El tejido prostático era removido por medio de una corriente eléctrica a través de una asa de tungsteno movida a lo largo del eje de la camisa del resectoscopio mediante un mecanismo de cremallera, toda la operación era observada a través de un telescopio fabricado dentro del resectoscopio.

El modelo original de Stern (9) era imperfecto en algunos aspectos, pero una vez que su idea se sabía que era práctica, el resectoscopio se desarrolló rápidamente en 1931. Davis aumentó el tamaño del asa, mejorando gradualmente la eficacia cauterizante del resectoscopio y en el mismo año McCarthy y Wappler descubrieron lo que se conocería como el resectoscopio de Stern- McCarthy. Con un telescopio notoriamente mejorado y un asa cortante mucho más grande, este instrumento es el precursor de los resectoscopios modernos.

Los cirujanos adoptaron la RTU con un gran entusiasmo inicial yen manos de expertos los resultados fueron excelentes.

El rápido crecimiento de la popularidad del resectoscopio, sin embargo, se tradujo en su utilización por cirujanos con un deficiente entrenamiento.

En consecuencia, la mortalidad era considerablemente alta en las primeras series de operaciones y graves complicaciones fueron reportadas tales como fístulas rectouretrales y rupturas vesícales. Desiluciones relativas a la RTU al comienzo de los años 30, llevaron a un esfuerzo concentrado del problema para elevar sus estandares.

En la Universidad de Reading. en Inglaterra, un gran avance fue hecho por Harold Hopkins, quien inventó el endoscopio flexible de fibras ópticas y un novedoso sistema de lentes con la transmisión de luz brillante. La gran resolución de los nuevos telescopios y la excelente iluminación obtenida con el sistema de fibras ópticas flexibles, la cirugía endoscópica dejaba de ser el procedimiento lóbrego y difícil de antaño. (S)
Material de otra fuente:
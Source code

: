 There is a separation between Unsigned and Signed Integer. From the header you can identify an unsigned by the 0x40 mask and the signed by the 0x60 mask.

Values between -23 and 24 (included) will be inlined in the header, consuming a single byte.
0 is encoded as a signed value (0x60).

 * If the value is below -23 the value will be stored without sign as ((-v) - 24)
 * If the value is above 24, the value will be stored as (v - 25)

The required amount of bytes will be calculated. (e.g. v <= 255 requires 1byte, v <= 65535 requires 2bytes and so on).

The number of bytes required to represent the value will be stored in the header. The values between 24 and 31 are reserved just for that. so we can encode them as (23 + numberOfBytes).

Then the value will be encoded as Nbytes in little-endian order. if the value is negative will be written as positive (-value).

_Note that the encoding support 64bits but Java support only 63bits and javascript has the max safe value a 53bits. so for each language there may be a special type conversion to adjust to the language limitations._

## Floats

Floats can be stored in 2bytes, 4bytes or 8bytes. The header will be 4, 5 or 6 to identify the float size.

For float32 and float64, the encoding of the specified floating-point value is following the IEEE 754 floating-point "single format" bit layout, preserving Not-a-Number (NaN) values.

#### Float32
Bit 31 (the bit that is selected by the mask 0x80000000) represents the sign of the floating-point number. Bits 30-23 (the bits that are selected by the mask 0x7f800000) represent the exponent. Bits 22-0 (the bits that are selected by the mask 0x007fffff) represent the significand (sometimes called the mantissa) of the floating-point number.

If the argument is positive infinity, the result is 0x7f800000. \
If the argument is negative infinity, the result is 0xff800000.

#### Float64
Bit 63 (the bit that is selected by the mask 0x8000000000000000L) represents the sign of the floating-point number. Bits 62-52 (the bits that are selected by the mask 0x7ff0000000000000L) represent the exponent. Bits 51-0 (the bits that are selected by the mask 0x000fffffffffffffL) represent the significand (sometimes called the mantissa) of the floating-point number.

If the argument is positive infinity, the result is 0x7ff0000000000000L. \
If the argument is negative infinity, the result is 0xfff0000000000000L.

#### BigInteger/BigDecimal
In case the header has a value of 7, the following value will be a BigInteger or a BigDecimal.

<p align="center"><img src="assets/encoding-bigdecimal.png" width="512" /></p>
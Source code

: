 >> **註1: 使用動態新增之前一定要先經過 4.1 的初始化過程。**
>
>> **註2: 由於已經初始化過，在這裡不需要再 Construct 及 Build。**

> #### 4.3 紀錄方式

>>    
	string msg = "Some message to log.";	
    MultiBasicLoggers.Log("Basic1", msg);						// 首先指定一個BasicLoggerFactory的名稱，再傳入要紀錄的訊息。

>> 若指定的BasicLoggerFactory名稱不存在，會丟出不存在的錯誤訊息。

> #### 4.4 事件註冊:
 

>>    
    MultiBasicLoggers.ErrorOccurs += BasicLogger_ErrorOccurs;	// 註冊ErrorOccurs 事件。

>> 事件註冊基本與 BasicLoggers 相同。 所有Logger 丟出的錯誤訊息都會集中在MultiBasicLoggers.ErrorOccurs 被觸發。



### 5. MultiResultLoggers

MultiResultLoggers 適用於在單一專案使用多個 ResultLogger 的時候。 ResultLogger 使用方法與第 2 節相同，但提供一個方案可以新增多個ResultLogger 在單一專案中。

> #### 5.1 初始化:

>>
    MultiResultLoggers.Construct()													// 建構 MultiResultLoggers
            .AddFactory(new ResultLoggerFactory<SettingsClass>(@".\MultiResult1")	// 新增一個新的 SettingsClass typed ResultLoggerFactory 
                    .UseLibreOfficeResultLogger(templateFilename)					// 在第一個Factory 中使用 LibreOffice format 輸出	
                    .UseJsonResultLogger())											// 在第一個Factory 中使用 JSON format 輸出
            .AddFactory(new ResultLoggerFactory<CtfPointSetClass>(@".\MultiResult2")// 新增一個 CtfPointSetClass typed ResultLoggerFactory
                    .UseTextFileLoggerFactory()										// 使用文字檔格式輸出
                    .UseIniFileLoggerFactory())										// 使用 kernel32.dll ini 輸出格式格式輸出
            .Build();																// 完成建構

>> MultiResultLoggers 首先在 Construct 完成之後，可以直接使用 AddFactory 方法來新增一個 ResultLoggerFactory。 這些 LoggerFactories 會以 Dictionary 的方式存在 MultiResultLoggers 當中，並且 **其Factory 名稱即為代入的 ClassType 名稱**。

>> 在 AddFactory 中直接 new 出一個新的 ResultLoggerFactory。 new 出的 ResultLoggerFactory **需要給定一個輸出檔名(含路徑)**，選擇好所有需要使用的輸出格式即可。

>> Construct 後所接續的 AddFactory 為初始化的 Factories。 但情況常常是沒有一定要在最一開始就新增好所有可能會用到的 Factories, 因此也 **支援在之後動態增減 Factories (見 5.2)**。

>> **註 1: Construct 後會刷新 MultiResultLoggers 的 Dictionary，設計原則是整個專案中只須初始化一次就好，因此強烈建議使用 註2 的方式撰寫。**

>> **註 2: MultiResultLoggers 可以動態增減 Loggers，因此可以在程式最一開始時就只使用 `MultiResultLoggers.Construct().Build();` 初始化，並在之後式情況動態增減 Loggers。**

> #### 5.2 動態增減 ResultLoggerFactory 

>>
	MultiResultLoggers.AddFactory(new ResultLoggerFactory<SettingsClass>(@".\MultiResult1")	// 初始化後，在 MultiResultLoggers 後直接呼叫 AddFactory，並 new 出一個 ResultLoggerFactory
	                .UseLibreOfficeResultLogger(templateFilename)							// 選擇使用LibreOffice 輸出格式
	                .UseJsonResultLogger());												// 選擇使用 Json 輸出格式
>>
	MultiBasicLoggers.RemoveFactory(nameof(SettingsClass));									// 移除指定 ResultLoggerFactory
Desde entonces la RTU se ha tornado en uno de los procedimientos más efectivos, seguros y más ampliamente usados para la extirpación de la próstata hiperplástica.

Capitulo VI

La Nueva Era

Durante el Siglo pasado el diagnóstico y tratamiento de la H:P:B: ha avanzado rápidamente. La investigación de tal patología ha continuado sin descanso con el resultado de nuevas formas de terapia médica y quirúrgica. Algunas aún en la etapa de investigación clínica pero con resultados preliminares prominentes. (14)

Avances en técnicas diagnósticas

A pesar de que el examen digital permanece como el estándard de oro, el ultrasonido ha hecho una contribución de consideración al estudio clínico de la HPB, y la R.M. Se muestra promisoria.

En 1980 Harada y colaboradores fueron los primeros en estudiar las estructuras periuretrales utilizando ultrasonido y los nuevos equipos pueden ahora distinguir las características internas de la próstata. El primer signo de hiperplasia prostática usualmente es un crecimiento de las estructuras periuretrales hipoecoicas.

La forma de la glándula prostática cambia a medida que la glándula crece y es posible entonces discriminar entre el tejido hiperplásico el cual es hipoecoico y el de las áreas periféricas más ecodensas.

La utilización de R.M. debido a su costo y complejidad, se utiliza con cautela pero sin embargo, es una forma sensible para determinar el volumen aproximado de la próstata.